Problem details:
Across the records that follow, determine how many lines contain "Enterprise" and give only the resulting number.

Data to use:

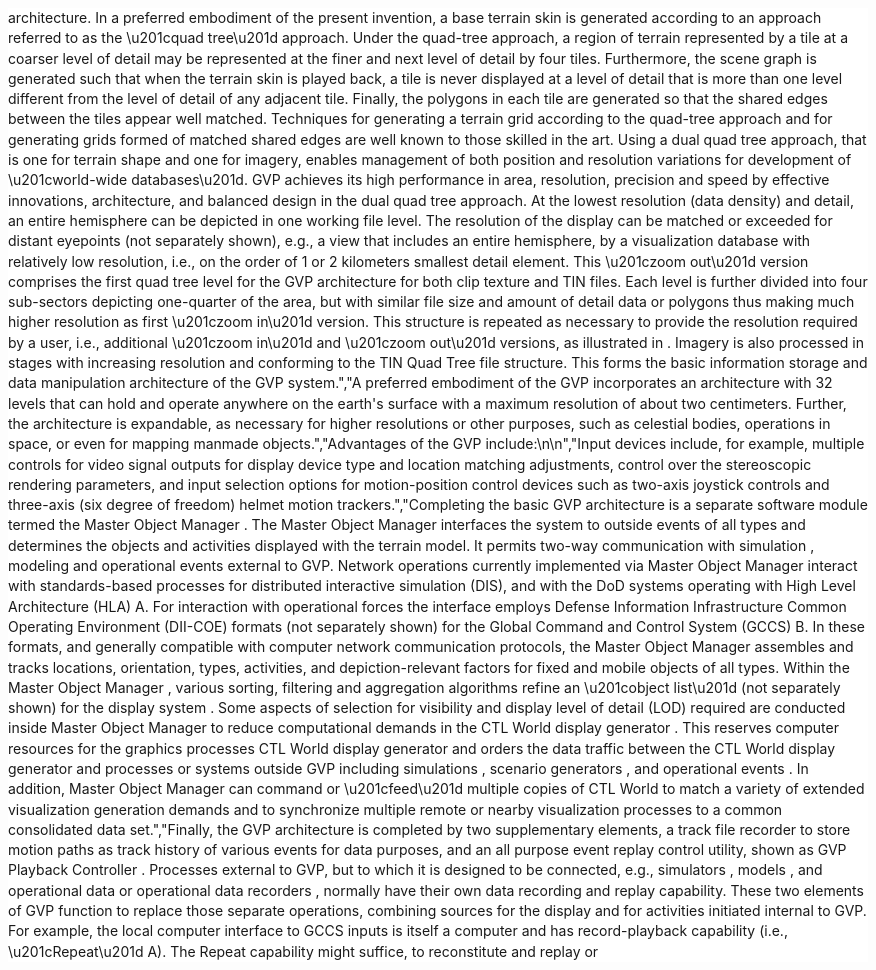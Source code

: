 architecture. In a preferred embodiment of the present invention, a base terrain skin is generated according to an approach referred to as the \u201cquad tree\u201d approach. Under the quad-tree approach, a region of terrain represented by a tile at a coarser level of detail may be represented at the finer and next level of detail by four tiles. Furthermore, the scene graph is generated such that when the terrain skin is played back, a tile is never displayed at a level of detail that is more than one level different from the level of detail of any adjacent tile. Finally, the polygons in each tile are generated so that the shared edges between the tiles appear well matched. Techniques for generating a terrain grid according to the quad-tree approach and for generating grids formed of matched shared edges are well known to those skilled in the art. Using a dual quad tree approach, that is one for terrain shape and one for imagery, enables management of both position and resolution variations for development of \u201cworld-wide databases\u201d. GVP achieves its high performance in area, resolution, precision and speed by effective innovations, architecture, and balanced design in the dual quad tree approach. At the lowest resolution (data density) and detail, an entire hemisphere can be depicted in one working file level. The resolution of the display  can be matched or exceeded for distant eyepoints (not separately shown), e.g., a view that includes an entire hemisphere, by a visualization database  with relatively low resolution, i.e., on the order of 1 or 2 kilometers smallest detail element. This \u201czoom out\u201d version comprises the first quad tree level for the GVP architecture for both clip texture and TIN files. Each level is further divided into four sub-sectors depicting one-quarter of the area, but with similar file size and amount of detail data or polygons thus making much higher resolution as first \u201czoom in\u201d version. This structure is repeated as necessary to provide the resolution required by a user, i.e., additional \u201czoom in\u201d and \u201czoom out\u201d versions, as illustrated in . Imagery is also processed in stages with increasing resolution and conforming to the TIN Quad Tree file structure. This forms the basic information storage and data manipulation architecture of the GVP system.","A preferred embodiment of the GVP incorporates an architecture with 32 levels that can hold and operate anywhere on the earth's surface with a maximum resolution of about two centimeters. Further, the architecture is expandable, as necessary for higher resolutions or other purposes, such as celestial bodies, operations in space, or even for mapping manmade objects.","Advantages of the GVP include:\n\n","Input devices  include, for example, multiple controls for video signal outputs for display device type and location matching adjustments, control over the stereoscopic rendering parameters, and input selection options for motion-position control devices such as two-axis joystick controls and three-axis (six degree of freedom) helmet motion trackers.","Completing the basic GVP architecture is a separate software module termed the Master Object Manager . The Master Object Manager  interfaces the system to outside events of all types and determines the objects and activities displayed with the terrain model. It permits two-way communication with simulation , modeling  and operational events  external to GVP. Network operations currently implemented via Master Object Manager  interact with standards-based processes for distributed interactive simulation (DIS), and with the DoD systems operating with High Level Architecture (HLA) A. For interaction with operational forces  the interface employs Defense Information Infrastructure Common Operating Environment (DII-COE) formats (not separately shown) for the Global Command and Control System (GCCS) B. In these formats, and generally compatible with computer network communication protocols, the Master Object Manager  assembles and tracks locations, orientation, types, activities, and depiction-relevant factors for fixed and mobile objects of all types. Within the Master Object Manager , various sorting, filtering and aggregation algorithms refine an \u201cobject list\u201d (not separately shown) for the display system . Some aspects of selection for visibility and display level of detail (LOD) required are conducted inside Master Object Manager  to reduce computational demands in the CTL World display generator . This reserves computer resources for the graphics processes CTL World display generator  and orders the data traffic between the CTL World display generator  and processes or systems outside GVP including simulations , scenario generators , and operational events . In addition, Master Object Manager  can command or \u201cfeed\u201d multiple copies of CTL World  to match a variety of extended visualization generation demands and to synchronize multiple remote or nearby visualization processes to a common consolidated data set.","Finally, the GVP architecture is completed by two supplementary elements, a track file recorder  to store motion paths as track history of various events for data purposes, and an all purpose event replay control utility, shown as GVP Playback Controller . Processes external to GVP, but to which it is designed to be connected, e.g., simulators , models , and operational data or operational data recorders , normally have their own data recording and replay capability. These two elements of GVP function to replace those separate operations, combining sources for the display  and for activities initiated internal to GVP. For example, the local computer interface to GCCS  inputs is itself a computer and has record-playback capability (i.e., \u201cRepeat\u201d A). The Repeat capability might suffice, to reconstitute and replay or
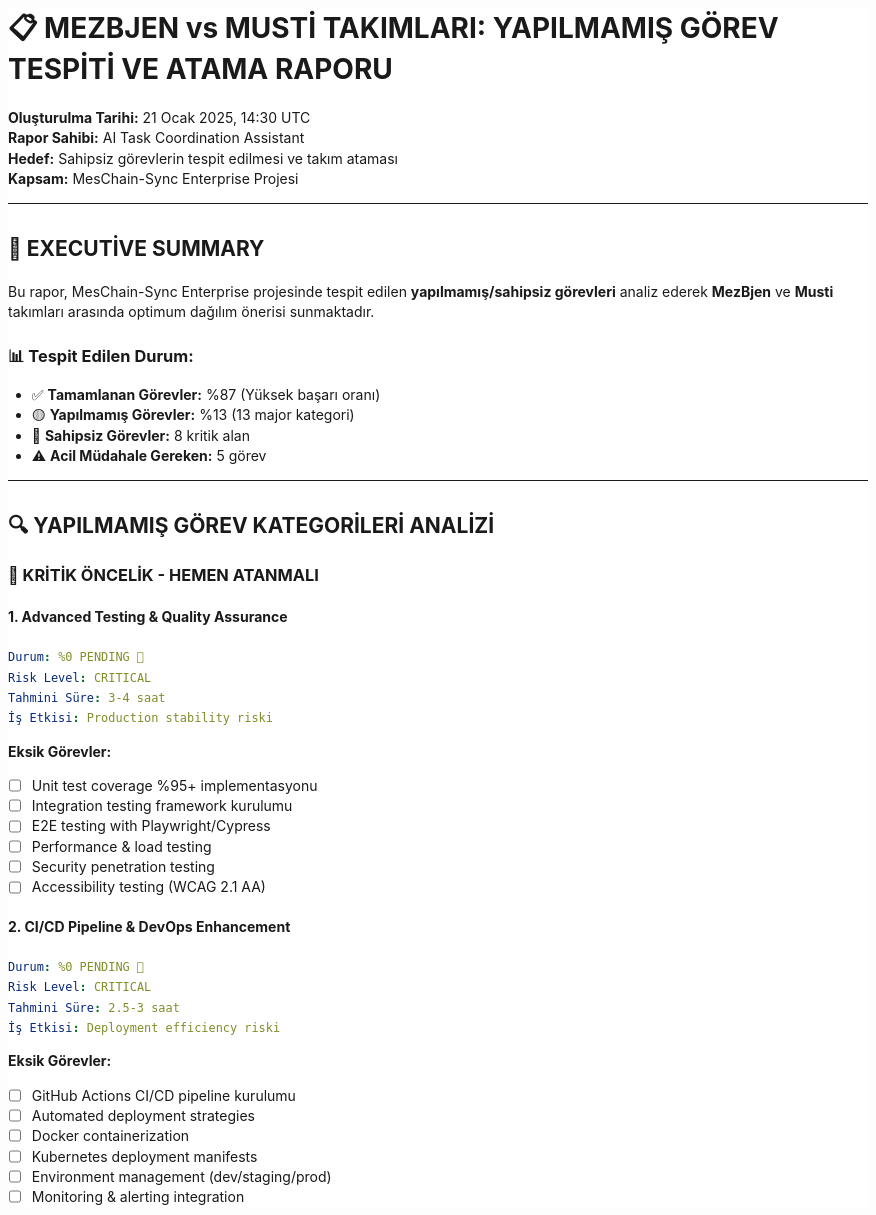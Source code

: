 # 📋 MEZBJEN vs MUSTİ TAKIMLARI: YAPILMAMIŞ GÖREV TESPİTİ VE ATAMA RAPORU
**Oluşturulma Tarihi:** 21 Ocak 2025, 14:30 UTC  
**Rapor Sahibi:** AI Task Coordination Assistant  
**Hedef:** Sahipsiz görevlerin tespit edilmesi ve takım ataması  
**Kapsam:** MesChain-Sync Enterprise Projesi

---

## 🎯 **EXECUTİVE SUMMARY**

Bu rapor, MesChain-Sync Enterprise projesinde tespit edilen **yapılmamış/sahipsiz görevleri** analiz ederek **MezBjen** ve **Musti** takımları arasında optimum dağılım önerisi sunmaktadır.

### **📊 Tespit Edilen Durum:**
- ✅ **Tamamlanan Görevler:** %87 (Yüksek başarı oranı)
- 🟡 **Yapılmamış Görevler:** %13 (13 major kategori)
- 🔄 **Sahipsiz Görevler:** 8 kritik alan
- ⚠️ **Acil Müdahale Gereken:** 5 görev

---

## 🔍 **YAPILMAMIŞ GÖREV KATEGORİLERİ ANALİZİ**

### **🚨 KRİTİK ÖNCELİK - HEMEN ATANMALI**

#### **1. Advanced Testing & Quality Assurance**
```yaml
Durum: %0 PENDING 🔴
Risk Level: CRITICAL
Tahmini Süre: 3-4 saat
İş Etkisi: Production stability riski
```
**Eksik Görevler:**
- [ ] Unit test coverage %95+ implementasyonu
- [ ] Integration testing framework kurulumu
- [ ] E2E testing with Playwright/Cypress
- [ ] Performance & load testing
- [ ] Security penetration testing
- [ ] Accessibility testing (WCAG 2.1 AA)

#### **2. CI/CD Pipeline & DevOps Enhancement**
```yaml
Durum: %0 PENDING 🔴
Risk Level: CRITICAL
Tahmini Süre: 2.5-3 saat
İş Etkisi: Deployment efficiency riski
```
**Eksik Görevler:**
- [ ] GitHub Actions CI/CD pipeline kurulumu
- [ ] Automated deployment strategies
- [ ] Docker containerization
- [ ] Kubernetes deployment manifests
- [ ] Environment management (dev/staging/prod)
- [ ] Monitoring & alerting integration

Written solution:
2